RainbowWashing: Are some companies faking LGBTQ+ support?

RainbowWashing: Are some companies faking LGBTQ+ support?

2022-07-13T05:34:55-04:00June 2nd, 2022|Economy, New Jersey, South Jersey|

Writer: Sara Suarez 

pride month2 min read June  2022 — During Pride Month, now underway, many companies change their logos to rainbow-themed displays of support. But do they all mean it? 

#RainbowWashing is a recently coined term used to describe companies that superficially partake in the Pride celebrations to generate economic returns. A similar, more popular term is greenwashing, which makes people think a company or a product is environmentally friendlier than its competitors when it’s not. In other words, adding “-washing” alludes to some companies’ broader strategy to gain “clout” without actually caring about a specific cause. 

“It seems hypocritical that some companies only support LGBTQ+ people during Pride Month, yet when there is a judicial or societal issue, there is silence from the same companies. Symbols of pride should not only exist in June when it is financially beneficial to a company,” Renair Amin,  LGBTQ+ Inclusion Consultant and Trainer, told Invest:. 

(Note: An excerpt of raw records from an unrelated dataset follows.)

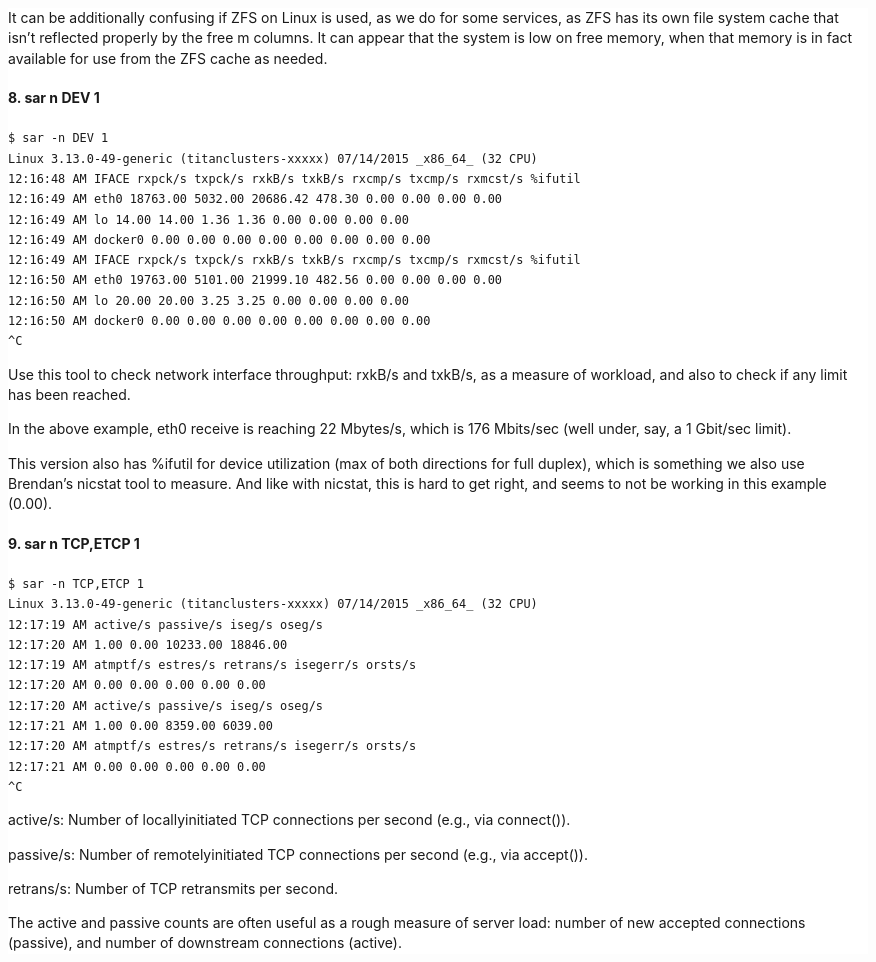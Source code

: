 It can be additionally confusing if ZFS on Linux is used, as we do for some services, as ZFS has its own file system cache that isn’t reflected properly by the free ­m columns. It can appear that the system is low on free memory, when that memory is in fact available for use from the ZFS cache as needed.

#### 8. sar ­n DEV 1

```
$ sar -n DEV 1
Linux 3.13.0-49-generic (titanclusters-xxxxx) 07/14/2015 _x86_64_ (32 CPU)
12:16:48 AM IFACE rxpck/s txpck/s rxkB/s txkB/s rxcmp/s txcmp/s rxmcst/s %ifutil
12:16:49 AM eth0 18763.00 5032.00 20686.42 478.30 0.00 0.00 0.00 0.00
12:16:49 AM lo 14.00 14.00 1.36 1.36 0.00 0.00 0.00 0.00
12:16:49 AM docker0 0.00 0.00 0.00 0.00 0.00 0.00 0.00 0.00
12:16:49 AM IFACE rxpck/s txpck/s rxkB/s txkB/s rxcmp/s txcmp/s rxmcst/s %ifutil
12:16:50 AM eth0 19763.00 5101.00 21999.10 482.56 0.00 0.00 0.00 0.00
12:16:50 AM lo 20.00 20.00 3.25 3.25 0.00 0.00 0.00 0.00
12:16:50 AM docker0 0.00 0.00 0.00 0.00 0.00 0.00 0.00 0.00
^C

```

Use this tool to check network interface throughput:
rxkB/s and txkB/s, as a measure of workload, and also to check if any limit has been reached.

In the above example, eth0 receive is reaching 22 Mbytes/s, which is 176 Mbits/sec (well under, say, a 1 Gbit/sec limit).

This version also has %ifutil for device utilization (max of both directions for full duplex), which is something we also use Brendan’s nicstat tool to measure. And like with nicstat, this is hard to get right, and seems to not be working in this example (0.00).

#### 9. sar ­n TCP,ETCP 1
```
$ sar -n TCP,ETCP 1
Linux 3.13.0-49-generic (titanclusters-xxxxx) 07/14/2015 _x86_64_ (32 CPU)
12:17:19 AM active/s passive/s iseg/s oseg/s
12:17:20 AM 1.00 0.00 10233.00 18846.00
12:17:19 AM atmptf/s estres/s retrans/s isegerr/s orsts/s
12:17:20 AM 0.00 0.00 0.00 0.00 0.00
12:17:20 AM active/s passive/s iseg/s oseg/s
12:17:21 AM 1.00 0.00 8359.00 6039.00
12:17:20 AM atmptf/s estres/s retrans/s isegerr/s orsts/s
12:17:21 AM 0.00 0.00 0.00 0.00 0.00
^C
```

active/s: Number of locally­initiated TCP connections per second (e.g., via connect()).

passive/s: Number of remotely­initiated TCP connections per second (e.g., via accept()).

retrans/s: Number of TCP retransmits per second.

The active and passive counts are often useful as a rough measure of server load: number of new accepted connections (passive), and number of downstream connections (active).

“That type of marketing tells me that businesses understand the impact of the Rainbow dollar,” Amin explains, referring to the rainbow-adorned products that can take over aisles, from candy to beer to clothing. To be clear, the two trends are not correlated: not every LGBTQ+-owned business displays rainbows and not every rainbow display supports the LGBTQ+ community. Consumers, however, might think that buying rainbow products supports the community. 

A key reason why rainbow-washing is a must for some companies is that LGBTQ+ adults have a combined buying power of at least $3.7 trillion globally, according to LBGT Capitalopens PDF file . LGBTQ+-owned businesses themselves contribute $1.7 trillion to the country’s economy, according to the New Jersey Pride Chamber of Commerce

LGBTQ+ people adopt the rainbow as part of their identity journey. According to a study published in the National Library of Medicine in 2018, the “youth are engaging in active processes of meaning construction through displays of affiliation, productions of positive affect and navigation using the rainbow symbolism.” By displaying a rainbow on their products, companies can secure easy access to a large segment of the population that is or supports LGBTQ+ people. The LGBT Capital study estimates 20 million LGBTQ+ people in the United States alone. 

What can companies that truly wish to support LGBTQ+ people do? Display the rainbow but make sure it leads to a “pot” of factual support, Andrea Garcia, board director and vice president of marketing at the New Jersey Pride Chamber of Commerce, told Invest: “I appreciate that companies want to reach the LGBT+ demographic during Pride month. It’s equally important that they build authentic relationships with the community throughout the year. We need to empower companies to be LGBT+-friendly by including visual representation in their marketing, or reaching out to support regional groups.” 

Companies should not be afraid to incorporate rainbows into their marketing if they truly support the cause. “If a business leader truly wants to be a leader, they take on the responsibility of cultivating a relationship with the LGBT+ community as an ally. Remember, performative marketing is cheap. Invest in building relationships that will build a track record as not only a good corporate citizen but also a community leader,” adds Garcia. Policies that can change performative allyship to meaningful allyship include hiring openly queer people, donating to pro LGBTQ+ organizations and politicians, allotting volunteer days for employees and educating employees on diversity, equity and inclusion.

“Corporations that take the time to develop a diverse supply chain by purposefully incorporating LGBT+-certified small businesses and other minority-owned businesses are setting themselves up for success,” said Stephanie Lokker, board director and vice president of supplier diversity and certification at the New Jersey Pride Chamber of Commerce. Companies can also look to chambers of commerce to acquire knowledge or partners that will help the organization practice meaningful allyship. “Procurement leaders who focus on building relationships with certified owners will make a local investment in making their communities stronger. Allies are necessary, as they hold the financial influence to potentially grow the entire economic disposition of a demographic,” Lokker said.